War in Ukraine: many Ukrainian and Russian prisoners of war were subjected to torture, according to the United Nations

The “most” Ukrainian detainees interviewed who were held by Russian forces reported torture and ill-treatment. Immediately after their capture, several Ukrainian POWs were beaten or their personal effects looted.

“The prisoners of war were then transferred to places of internment in a manner that caused concern,” the head of the Human Rights Monitoring Mission in Ukraine, Matilda Bogner, said in a videoconference from Kyiv.

Ms Bogner gave examples of electrocution attacks with Tasers or military phones. According to him, the treatment was intended to intimidate and humiliate them.

A man detained in a prison near Olenivka told the UN team that members of a Russian-affiliated armed group “stuck wires to his genitals and nose” and gave him a “shock”. “They are just having fun and are not interested in my answers to their questions,” said the head of the UN High Commissioner for Human Rights.
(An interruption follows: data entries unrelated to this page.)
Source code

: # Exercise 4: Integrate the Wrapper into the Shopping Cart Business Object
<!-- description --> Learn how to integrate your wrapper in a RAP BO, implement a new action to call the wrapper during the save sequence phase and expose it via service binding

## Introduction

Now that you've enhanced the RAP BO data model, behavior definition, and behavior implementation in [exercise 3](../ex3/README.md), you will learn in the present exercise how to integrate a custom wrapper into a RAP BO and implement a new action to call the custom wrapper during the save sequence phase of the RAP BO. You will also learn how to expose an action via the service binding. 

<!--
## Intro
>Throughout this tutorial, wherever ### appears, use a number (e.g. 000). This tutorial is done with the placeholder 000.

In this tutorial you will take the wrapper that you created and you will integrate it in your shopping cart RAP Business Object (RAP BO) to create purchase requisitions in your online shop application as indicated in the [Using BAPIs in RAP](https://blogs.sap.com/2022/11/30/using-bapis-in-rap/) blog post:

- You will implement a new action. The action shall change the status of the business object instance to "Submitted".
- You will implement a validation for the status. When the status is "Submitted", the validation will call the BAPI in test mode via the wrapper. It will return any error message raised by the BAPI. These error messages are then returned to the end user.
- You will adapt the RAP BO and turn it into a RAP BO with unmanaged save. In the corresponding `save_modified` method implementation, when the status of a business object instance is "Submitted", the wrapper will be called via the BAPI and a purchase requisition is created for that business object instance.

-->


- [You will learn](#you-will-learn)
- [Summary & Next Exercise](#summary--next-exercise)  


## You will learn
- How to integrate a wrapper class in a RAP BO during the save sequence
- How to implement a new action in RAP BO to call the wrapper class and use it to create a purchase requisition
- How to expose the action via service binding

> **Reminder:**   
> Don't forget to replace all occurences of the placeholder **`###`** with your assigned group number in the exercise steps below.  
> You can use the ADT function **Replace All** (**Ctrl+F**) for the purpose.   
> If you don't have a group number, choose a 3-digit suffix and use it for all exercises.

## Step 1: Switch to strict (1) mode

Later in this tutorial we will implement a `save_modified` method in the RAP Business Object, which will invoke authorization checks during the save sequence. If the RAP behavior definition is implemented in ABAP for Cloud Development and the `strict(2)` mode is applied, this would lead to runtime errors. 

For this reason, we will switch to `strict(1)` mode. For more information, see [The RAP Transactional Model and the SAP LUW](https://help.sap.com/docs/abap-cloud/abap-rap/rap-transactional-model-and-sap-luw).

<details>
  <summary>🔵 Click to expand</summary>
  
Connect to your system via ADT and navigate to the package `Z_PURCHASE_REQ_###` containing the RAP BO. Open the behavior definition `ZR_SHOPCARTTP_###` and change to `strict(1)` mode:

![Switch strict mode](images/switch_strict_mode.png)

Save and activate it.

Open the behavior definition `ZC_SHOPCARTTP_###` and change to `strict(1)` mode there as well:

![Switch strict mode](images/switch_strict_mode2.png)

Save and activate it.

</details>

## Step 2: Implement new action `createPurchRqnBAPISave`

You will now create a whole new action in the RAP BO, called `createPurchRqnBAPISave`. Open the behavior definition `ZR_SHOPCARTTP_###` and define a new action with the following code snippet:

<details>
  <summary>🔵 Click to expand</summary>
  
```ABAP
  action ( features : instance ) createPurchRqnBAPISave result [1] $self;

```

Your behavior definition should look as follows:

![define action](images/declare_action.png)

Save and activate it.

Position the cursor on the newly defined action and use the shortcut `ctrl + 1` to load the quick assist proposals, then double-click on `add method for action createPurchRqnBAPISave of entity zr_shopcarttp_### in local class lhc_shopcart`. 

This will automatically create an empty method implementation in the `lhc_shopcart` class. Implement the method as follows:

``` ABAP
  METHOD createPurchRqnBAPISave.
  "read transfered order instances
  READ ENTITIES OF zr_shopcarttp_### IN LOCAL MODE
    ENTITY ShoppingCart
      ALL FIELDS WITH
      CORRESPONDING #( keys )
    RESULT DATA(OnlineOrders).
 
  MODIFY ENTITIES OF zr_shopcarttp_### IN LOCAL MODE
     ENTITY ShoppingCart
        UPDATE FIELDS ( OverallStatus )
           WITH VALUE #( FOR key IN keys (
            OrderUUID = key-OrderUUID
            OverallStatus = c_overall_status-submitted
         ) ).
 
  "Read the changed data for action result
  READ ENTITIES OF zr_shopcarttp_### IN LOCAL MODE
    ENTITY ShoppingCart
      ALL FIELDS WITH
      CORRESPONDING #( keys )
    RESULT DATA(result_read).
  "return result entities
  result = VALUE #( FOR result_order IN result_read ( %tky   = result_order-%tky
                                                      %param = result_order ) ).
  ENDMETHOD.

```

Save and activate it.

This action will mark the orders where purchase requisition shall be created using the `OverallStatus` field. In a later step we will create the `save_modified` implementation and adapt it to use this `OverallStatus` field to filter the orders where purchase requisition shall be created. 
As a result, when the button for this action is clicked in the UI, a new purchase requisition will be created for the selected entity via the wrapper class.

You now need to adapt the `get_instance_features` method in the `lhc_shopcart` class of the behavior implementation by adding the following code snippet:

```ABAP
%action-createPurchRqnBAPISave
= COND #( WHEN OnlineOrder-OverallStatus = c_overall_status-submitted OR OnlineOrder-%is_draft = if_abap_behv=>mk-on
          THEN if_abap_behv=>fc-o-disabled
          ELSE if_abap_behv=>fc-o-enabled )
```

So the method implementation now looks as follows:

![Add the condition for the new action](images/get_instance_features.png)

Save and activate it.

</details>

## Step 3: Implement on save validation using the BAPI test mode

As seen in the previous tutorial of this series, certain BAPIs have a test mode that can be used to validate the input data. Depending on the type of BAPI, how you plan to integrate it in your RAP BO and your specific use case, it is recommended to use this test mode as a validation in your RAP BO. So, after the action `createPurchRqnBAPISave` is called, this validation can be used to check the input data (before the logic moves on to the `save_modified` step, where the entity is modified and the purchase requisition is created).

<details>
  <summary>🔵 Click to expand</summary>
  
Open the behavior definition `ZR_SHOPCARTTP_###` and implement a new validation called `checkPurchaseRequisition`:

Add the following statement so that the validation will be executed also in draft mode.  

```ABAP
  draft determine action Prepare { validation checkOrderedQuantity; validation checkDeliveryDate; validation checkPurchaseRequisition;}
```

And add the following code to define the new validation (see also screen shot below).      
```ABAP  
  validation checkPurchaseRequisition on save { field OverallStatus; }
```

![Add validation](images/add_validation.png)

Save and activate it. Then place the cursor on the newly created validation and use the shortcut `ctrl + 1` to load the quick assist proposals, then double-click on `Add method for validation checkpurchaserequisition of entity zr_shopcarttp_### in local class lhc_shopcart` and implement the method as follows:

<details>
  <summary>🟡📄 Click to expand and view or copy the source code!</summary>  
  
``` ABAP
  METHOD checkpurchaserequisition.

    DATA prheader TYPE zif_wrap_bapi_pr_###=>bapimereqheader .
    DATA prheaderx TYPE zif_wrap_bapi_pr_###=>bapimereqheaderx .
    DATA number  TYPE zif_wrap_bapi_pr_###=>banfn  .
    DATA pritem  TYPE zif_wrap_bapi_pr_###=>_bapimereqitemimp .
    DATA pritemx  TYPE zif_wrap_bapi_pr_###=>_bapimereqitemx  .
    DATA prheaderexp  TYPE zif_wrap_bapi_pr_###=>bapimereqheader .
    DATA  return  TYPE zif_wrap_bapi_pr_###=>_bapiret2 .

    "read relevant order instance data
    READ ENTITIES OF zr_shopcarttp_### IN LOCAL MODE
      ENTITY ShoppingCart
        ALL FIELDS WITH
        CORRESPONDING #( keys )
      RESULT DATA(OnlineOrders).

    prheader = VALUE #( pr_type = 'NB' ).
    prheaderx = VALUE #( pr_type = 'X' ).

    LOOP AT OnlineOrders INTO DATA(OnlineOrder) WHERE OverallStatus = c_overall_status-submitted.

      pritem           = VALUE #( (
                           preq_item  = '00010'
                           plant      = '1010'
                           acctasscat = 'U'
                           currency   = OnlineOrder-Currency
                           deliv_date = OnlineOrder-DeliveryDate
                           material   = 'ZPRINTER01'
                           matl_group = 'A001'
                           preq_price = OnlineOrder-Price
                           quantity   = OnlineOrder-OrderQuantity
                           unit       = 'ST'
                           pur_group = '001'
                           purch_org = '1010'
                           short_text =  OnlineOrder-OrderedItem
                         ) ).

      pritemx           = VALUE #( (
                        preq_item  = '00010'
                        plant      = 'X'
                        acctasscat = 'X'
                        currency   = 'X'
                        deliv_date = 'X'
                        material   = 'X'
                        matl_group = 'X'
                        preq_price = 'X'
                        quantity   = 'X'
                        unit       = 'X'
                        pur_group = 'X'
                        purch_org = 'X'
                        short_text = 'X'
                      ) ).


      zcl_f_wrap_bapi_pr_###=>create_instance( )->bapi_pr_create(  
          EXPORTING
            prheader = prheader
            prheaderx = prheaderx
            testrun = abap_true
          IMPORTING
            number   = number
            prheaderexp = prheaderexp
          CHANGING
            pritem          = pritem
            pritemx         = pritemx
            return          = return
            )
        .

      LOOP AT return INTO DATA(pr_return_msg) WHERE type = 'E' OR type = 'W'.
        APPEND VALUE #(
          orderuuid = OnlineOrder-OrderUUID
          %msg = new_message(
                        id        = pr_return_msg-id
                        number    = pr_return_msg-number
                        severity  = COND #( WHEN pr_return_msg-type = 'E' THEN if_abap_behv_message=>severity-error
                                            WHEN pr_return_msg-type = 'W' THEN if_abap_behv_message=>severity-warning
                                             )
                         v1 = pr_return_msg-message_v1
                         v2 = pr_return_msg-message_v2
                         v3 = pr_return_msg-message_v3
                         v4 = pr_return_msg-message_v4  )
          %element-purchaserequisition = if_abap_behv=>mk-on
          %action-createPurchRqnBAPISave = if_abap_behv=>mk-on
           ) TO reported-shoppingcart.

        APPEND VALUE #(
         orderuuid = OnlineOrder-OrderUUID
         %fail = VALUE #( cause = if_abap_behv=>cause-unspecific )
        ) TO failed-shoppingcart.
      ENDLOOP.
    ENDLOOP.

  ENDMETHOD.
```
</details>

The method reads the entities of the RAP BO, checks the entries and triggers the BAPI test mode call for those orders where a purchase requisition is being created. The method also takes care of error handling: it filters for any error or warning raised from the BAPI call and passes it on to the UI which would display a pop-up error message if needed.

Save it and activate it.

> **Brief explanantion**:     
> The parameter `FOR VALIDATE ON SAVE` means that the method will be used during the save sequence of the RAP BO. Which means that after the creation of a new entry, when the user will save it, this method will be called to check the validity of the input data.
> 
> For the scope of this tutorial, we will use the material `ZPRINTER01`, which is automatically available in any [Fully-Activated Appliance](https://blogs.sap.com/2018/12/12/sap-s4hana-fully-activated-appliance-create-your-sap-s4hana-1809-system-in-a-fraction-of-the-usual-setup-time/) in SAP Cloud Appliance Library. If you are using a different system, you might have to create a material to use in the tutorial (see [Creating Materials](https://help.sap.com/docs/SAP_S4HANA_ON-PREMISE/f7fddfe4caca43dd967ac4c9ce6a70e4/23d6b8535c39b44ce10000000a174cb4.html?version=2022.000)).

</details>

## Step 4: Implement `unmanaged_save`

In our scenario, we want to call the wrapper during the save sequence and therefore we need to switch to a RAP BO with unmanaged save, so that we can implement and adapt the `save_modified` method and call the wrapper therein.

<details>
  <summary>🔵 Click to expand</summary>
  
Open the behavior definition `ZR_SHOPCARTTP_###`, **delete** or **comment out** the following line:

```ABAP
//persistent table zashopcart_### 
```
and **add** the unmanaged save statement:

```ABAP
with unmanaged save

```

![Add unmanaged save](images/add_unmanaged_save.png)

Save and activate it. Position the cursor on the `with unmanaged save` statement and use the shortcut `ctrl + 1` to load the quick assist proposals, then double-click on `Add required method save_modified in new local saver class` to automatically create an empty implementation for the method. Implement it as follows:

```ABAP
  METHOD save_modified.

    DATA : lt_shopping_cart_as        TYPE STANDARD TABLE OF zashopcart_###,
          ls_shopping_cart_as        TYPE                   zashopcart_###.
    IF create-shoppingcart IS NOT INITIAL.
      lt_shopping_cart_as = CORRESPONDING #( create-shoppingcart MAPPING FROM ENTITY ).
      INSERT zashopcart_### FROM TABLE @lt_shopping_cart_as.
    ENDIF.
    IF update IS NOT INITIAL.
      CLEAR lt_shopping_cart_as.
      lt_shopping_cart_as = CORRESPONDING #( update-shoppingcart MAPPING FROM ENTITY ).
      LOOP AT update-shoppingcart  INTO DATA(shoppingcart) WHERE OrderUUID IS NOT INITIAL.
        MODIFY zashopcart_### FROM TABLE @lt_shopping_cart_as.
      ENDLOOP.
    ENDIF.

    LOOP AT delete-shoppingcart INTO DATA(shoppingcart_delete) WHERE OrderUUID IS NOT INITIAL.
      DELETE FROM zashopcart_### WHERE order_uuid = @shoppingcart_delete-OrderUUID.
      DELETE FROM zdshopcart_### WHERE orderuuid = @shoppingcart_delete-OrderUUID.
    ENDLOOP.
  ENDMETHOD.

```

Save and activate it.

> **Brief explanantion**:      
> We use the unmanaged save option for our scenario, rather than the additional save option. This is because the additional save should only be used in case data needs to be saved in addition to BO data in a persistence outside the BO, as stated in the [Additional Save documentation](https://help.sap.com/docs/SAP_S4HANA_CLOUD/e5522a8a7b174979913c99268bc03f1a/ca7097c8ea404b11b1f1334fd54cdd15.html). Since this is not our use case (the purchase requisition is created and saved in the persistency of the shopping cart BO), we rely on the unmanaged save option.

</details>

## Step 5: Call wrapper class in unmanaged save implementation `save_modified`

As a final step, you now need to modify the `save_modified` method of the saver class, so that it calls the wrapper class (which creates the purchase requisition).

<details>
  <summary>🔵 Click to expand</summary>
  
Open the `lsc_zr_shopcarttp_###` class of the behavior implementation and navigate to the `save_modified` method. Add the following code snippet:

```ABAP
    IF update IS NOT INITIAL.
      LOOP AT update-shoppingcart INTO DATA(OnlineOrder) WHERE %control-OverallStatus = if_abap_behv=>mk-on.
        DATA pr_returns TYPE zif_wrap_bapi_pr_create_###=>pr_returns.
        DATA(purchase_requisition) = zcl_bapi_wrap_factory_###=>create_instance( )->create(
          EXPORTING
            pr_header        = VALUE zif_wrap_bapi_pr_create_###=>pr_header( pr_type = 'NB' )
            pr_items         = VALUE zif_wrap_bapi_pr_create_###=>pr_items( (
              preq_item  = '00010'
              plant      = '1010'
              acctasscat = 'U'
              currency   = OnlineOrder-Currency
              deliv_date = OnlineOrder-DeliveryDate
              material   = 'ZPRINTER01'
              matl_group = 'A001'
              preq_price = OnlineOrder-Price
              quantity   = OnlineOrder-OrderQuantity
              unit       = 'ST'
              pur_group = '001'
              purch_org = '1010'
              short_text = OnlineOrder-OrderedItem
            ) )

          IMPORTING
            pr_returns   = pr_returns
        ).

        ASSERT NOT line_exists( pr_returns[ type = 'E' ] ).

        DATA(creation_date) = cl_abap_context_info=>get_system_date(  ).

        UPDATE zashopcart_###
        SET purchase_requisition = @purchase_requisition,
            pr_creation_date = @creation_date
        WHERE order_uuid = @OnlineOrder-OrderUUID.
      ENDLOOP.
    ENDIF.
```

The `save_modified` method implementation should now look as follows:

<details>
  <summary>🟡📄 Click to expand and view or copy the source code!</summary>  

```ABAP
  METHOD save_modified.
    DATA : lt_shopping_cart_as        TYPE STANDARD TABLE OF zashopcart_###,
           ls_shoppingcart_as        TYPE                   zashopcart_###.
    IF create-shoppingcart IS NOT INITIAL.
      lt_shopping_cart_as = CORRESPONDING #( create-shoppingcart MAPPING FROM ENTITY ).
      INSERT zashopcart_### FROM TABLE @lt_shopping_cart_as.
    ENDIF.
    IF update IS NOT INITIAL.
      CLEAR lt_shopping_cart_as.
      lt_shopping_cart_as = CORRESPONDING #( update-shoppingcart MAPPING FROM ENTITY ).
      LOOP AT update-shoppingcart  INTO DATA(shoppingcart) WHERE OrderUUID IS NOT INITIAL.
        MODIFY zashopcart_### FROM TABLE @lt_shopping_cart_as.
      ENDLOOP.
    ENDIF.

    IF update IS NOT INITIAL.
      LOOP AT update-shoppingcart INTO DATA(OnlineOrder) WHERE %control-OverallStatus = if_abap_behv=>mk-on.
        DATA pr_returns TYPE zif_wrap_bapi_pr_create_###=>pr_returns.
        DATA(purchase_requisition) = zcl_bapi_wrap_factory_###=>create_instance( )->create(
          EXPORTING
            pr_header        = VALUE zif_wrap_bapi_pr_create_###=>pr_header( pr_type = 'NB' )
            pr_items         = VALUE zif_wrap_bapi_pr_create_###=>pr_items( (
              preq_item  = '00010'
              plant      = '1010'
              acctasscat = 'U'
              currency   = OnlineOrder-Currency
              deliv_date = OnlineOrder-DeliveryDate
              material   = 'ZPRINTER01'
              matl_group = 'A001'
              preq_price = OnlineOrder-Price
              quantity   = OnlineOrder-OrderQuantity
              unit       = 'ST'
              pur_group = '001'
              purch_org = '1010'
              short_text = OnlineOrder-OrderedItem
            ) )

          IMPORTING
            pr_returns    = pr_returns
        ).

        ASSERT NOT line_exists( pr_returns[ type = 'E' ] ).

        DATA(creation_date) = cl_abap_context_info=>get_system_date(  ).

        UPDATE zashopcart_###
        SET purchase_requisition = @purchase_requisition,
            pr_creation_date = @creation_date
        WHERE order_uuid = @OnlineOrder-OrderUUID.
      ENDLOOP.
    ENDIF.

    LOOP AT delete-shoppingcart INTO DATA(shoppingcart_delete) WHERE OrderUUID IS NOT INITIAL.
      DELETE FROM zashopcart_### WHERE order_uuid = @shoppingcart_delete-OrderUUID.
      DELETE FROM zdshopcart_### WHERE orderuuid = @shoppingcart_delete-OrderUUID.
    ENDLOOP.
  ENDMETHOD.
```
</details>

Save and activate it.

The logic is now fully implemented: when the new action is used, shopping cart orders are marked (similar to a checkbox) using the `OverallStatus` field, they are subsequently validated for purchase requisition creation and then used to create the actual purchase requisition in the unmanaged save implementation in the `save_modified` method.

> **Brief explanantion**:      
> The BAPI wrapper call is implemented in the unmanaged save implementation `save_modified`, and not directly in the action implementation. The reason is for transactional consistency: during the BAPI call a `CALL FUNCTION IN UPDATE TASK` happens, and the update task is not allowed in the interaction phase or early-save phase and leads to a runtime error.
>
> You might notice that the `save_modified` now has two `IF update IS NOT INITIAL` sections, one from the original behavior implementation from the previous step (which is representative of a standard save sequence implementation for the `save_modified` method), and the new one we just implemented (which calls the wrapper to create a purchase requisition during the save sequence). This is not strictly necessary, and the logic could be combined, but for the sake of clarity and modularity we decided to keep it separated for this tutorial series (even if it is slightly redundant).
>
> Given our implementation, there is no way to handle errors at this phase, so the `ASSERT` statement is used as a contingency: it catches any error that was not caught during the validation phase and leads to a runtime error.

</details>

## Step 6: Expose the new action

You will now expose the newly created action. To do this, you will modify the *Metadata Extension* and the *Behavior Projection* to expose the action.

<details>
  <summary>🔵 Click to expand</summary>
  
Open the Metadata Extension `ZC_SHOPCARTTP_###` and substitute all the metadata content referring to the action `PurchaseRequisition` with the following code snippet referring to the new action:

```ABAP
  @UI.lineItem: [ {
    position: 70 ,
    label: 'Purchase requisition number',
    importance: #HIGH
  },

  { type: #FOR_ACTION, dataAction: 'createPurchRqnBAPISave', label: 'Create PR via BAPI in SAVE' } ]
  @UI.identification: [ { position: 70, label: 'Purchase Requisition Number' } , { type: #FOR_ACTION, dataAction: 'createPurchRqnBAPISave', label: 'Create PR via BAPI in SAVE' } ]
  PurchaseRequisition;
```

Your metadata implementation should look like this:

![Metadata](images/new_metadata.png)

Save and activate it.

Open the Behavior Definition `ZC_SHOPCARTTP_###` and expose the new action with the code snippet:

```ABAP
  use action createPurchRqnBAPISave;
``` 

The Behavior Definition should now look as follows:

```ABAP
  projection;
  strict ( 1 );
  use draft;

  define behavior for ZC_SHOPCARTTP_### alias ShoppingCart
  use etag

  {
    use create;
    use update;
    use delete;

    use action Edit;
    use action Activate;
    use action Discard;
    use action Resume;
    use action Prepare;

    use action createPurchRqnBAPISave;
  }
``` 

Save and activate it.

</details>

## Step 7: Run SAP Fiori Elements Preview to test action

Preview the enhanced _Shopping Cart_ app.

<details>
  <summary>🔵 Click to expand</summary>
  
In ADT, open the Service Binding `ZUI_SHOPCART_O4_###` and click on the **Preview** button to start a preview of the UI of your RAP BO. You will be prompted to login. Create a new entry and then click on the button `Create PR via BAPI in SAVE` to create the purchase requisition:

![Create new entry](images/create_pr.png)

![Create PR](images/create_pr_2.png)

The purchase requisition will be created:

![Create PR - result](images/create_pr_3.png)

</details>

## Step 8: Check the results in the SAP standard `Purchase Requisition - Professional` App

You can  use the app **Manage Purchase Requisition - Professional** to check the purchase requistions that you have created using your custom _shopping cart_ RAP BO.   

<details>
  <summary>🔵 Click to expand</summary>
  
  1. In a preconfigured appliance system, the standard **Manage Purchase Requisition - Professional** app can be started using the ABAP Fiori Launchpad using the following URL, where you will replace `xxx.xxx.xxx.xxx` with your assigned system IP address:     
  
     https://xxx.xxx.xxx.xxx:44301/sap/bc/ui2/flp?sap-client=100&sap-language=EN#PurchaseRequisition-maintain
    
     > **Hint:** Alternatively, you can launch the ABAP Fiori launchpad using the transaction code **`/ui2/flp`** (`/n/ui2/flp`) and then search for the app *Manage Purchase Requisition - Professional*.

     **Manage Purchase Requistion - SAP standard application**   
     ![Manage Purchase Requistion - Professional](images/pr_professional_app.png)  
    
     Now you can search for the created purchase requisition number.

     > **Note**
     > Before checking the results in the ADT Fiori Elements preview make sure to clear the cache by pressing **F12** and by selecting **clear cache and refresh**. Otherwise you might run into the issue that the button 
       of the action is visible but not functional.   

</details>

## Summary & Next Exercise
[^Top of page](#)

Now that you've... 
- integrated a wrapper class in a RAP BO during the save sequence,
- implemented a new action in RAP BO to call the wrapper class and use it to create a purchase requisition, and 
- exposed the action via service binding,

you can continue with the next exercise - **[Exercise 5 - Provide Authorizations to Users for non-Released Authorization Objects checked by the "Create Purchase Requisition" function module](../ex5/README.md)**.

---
Beatings during the “entrance procedure”

In general, prisoners of war are subject to “reception procedures” upon their arrival at certain places of internment, according to testimony compiled by the United Nations. During these “procedures”, they were beaten for a long time, threatened, attacked by dogs or stripped naked.

Witnesses told them of the death of at least one POW during “reception procedures” at the prison near Olenivka in mid-April 2022. The UN team said they had received information about eight alleged similar deaths that occurred in April 2022 and they were working to corroborate them.

Over the past months, the UN mission has interviewed 159 POWs held by Russia and its affiliated armed groups and 175 POWs held by Ukraine. The team was granted unhindered access to a Russian prisoner of war internment facility in Ukraine, but the UN has still not been granted clandestine access to Russian prisoners of war.

Matilda Bogner, head of the human rights monitoring mission in Ukraine, at the United Nations in Geneva.

Ukrainian POWs were forced to run naked from room to room

Other Ukrainian detainees described forms of physical abuse, including stabbing, stun guns, mock execution threats, hanging by the hands or feet, and cigarette burns.

“I still can’t stand the sound of duct tape. The guards used it to paralyze their detainees and started torturing them,” said one witness quoted by the UN team.

The UN has also documented various forms of sexual violence, such as dragging male victims by ropes tied around their genitals, or forced nudity in connection with threats of rape.

Several women described being beaten, electrocuted and threatened with sexual violence during interrogation elsewhere. They are also subjected to degrading treatment in the form of sexual violence, such as being forced to run naked from one room to another.

Russian prisoners of war were stabbed or subjected to electric shocks

Regarding the treatment of Russian prisoners of war, the report cited “credible allegations of the summary execution of Russian prisoners of war captured by Ukrainian forces and several cases of torture and ill-treatment”. According to the United Nations, several cases of torture and ill-treatment were also carried out by members of the Ukrainian armed forces.

“We have documented cases of torture and ill-treatment, especially when people were arrested, or when they underwent initial interrogation or were transferred to transit camps and places of exile,” explained Ms. Bogner. .

In some cases, POWs were stabbed or electrocuted with “TAPik” military telephones by Ukrainian law enforcement officers or military personnel guarding them. “It’s the military calls that scare us the most. The feeling is terrible. Your whole body froze and you fell on your side,” recalled a Russian prisoner of war interviewed by the UN team.

Russia and Ukraine are Parties to the Third Geneva Convention

The mission also documented cases of ill-treatment of Russian prisoners of war in a penal colony in the Dnipropetrovsk region and in several pre-trial detention facilities, including “welcome beatings”.

Facing the plight of detainees on both sides, Ukraine has opened several criminal investigations into allegations of abuse of prisoners of war by members of its armed forces. “We hope for progress in these cases,” said the OHCHR Representative in Ukraine, noting that “the prohibition of torture and ill-treatment is absolute, even – even especially – in times of armed conflict”.

More broadly, accountability is key to deterring and preventing further abuses. For the United Nations, parties to a conflict have an express legal obligation to investigate and try all alleged violations of international humanitarian law relating to the treatment of prisoners of war under their control, regardless of their affiliation.

“Both parties must do this fairly, quickly and impartially,” argued Ms. Bogner, noted that Kyiv and Moscow are parties to the Third Geneva Convention, which sets out conditions for the treatment of prisoners of war.